Such challenges require a twin-track industrial strategy. It is important to remember that our ability to sustain political influence will ultimately be determined by the strength of our industrial positon.

We need an industrial strategy that allows us to effectively combat threats like automation. We need a credible approach to delivering practical results such as a shorter working week, with no loss of pay. We need a plan to both grow powerful collective bargaining and deliver comprehensive, credible campaigns to fight hostile employers.

Our union has deployed Unite Leverage sparingly but where it has been fully executed we have delivered. Whether against the violation of human rights that is blacklisting or securing justice for workers faced with illegal closures, Unite has shown that it is possible to win against the odds against global employers.

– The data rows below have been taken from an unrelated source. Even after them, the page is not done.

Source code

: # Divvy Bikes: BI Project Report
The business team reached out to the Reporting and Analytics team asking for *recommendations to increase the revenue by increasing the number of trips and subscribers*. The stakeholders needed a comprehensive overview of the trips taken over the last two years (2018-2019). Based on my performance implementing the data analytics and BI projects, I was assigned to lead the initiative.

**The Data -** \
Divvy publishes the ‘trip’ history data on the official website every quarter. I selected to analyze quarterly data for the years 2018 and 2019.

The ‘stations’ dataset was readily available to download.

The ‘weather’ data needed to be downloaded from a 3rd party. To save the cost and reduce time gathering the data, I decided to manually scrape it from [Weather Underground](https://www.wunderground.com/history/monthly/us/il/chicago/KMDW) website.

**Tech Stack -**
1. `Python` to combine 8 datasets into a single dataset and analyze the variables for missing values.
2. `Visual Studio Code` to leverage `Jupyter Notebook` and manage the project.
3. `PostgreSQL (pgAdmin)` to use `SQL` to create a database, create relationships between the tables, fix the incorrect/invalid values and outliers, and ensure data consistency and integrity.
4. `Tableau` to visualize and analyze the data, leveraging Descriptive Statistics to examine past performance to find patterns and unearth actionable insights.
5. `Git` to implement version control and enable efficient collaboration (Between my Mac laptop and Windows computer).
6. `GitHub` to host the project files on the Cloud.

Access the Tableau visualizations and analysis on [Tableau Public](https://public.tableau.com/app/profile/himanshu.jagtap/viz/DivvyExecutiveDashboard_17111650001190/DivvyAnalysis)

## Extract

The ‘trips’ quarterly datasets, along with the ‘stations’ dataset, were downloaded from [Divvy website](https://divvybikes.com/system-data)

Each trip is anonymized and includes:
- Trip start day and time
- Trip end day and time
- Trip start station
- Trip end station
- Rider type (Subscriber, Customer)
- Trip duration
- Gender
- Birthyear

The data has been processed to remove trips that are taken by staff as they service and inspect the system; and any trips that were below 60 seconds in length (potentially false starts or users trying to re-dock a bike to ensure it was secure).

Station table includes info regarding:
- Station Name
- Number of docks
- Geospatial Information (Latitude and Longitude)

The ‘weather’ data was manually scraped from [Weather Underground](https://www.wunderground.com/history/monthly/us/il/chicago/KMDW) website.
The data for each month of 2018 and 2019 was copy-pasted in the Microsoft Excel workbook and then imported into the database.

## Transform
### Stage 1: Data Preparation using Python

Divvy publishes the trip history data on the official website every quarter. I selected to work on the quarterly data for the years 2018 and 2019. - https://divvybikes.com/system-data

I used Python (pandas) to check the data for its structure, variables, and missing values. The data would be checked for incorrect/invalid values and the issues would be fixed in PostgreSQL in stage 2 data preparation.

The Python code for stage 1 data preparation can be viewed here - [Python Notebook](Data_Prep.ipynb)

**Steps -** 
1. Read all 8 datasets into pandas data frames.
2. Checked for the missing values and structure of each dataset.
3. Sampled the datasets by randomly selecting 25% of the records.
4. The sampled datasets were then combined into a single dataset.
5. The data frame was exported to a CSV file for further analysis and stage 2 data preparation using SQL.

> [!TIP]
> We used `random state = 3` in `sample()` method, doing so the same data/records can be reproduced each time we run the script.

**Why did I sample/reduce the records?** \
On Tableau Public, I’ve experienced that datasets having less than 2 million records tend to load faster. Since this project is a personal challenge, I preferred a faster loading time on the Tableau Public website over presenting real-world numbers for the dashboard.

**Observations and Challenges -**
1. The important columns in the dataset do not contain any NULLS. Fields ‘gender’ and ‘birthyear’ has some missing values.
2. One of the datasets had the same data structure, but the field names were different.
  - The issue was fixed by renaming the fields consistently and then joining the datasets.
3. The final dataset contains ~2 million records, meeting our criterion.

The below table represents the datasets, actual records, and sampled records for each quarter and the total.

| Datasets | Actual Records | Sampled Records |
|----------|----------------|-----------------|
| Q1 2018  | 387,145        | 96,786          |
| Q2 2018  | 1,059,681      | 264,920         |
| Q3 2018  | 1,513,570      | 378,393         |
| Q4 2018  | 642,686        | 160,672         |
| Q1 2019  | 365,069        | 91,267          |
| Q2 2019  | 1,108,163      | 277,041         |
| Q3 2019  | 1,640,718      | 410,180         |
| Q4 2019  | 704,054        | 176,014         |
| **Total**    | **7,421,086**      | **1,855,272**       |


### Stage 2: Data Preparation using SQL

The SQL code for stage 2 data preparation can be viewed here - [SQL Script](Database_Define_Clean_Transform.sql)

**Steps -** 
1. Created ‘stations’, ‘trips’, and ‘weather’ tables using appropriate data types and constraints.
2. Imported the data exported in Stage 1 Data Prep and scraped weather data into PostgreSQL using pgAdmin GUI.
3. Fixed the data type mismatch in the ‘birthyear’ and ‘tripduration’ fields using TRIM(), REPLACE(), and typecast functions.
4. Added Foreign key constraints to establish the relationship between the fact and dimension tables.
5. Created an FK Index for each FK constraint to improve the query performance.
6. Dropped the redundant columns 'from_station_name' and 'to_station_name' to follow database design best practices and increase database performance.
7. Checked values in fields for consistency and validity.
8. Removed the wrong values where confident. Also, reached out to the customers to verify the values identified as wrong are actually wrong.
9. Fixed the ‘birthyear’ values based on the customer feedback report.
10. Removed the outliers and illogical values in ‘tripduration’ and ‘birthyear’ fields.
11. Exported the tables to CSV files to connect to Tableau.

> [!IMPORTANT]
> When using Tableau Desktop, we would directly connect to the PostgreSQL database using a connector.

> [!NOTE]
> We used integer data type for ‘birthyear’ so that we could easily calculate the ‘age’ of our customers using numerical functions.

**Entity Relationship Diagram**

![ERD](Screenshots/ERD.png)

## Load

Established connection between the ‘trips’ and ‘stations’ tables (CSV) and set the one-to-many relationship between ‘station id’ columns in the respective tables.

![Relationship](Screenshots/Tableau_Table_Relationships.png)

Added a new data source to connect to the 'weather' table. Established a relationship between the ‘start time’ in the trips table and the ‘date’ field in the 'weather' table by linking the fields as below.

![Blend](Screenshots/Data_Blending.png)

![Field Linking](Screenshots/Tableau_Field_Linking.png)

When confronted by crisis situations involving hard-nosed corporations it is often no longer enough to mount the picket line or publically shame, for example in the media.

Leverage can never replace collective organisation at the place of work but strategic planning and campaigns involving both domestic and global escalation are essential characteristics of the modern, progressive trade union.

It is absolutely legitimate for decision-makers, shareholders and customers to be made aware of the behaviour of those they are associated with and be tasked with taking action.

But you don’t move employers by just chucking bodies at a one-off protest — as much as that can help boost morale. The truly hostile employer must face a campaign of escalation that creates uncertainty in the minds of decision-makers.

This is delivered by research, planning and the execution of tactical activity within a strategic framework. Unite Leverage is not an emotional outburst, it is a plan designed to level the uneven playing field. This is why we now need to develop our Leverage as part of a wider industrial response and become proactive, not just defensive.

The failed models of business unionism and phony partnership have not grown our movement or delivered for ordinary working people. But to most shop stewards who advocate a far more assertive approach to industrial relations, it is also obvious that the fragmented, localised nature of our collective bargaining is holding us back.

It allows employers to divide us and weaken our negotiating power. To confront this reality we need a credible but ambitious plan rooted in the workplace. We need to develop meaningful industrial power.

In each sector of the British and Irish economies there are key employers, those that set standards and hold the most resources, together they occupy a central role as “pace-setters.”

If we are to develop real co-ordination of our collective bargaining so that we can start to negotiate agreements across our sectors once again, and if we are to really drive up living standards, then the top employers in each sector must be union. This is why we are now developing our “Top 10” strategy.

To build power throughout each sector we need to be strong at the top. We need to ensure that where we have existing agreements that have real organisation and where we don’t, that we deliver dedicated organising campaigns to make sure that no major employer is left to undercut our agreements.

As part of our series of reports into key industrial issues — Unite Investigates — we have already identified the top employers across each Unite sector and have begun to work with stewards and reps to develop specific programmes of work.

Key to all of this will be industrial co-ordination, whether that is within our own union or working with sister unions across Britain and Ireland and throughout the world.

If we don’t commit to joint working and remain fragmented in silos then frankly we can forget about driving up standards across sectors.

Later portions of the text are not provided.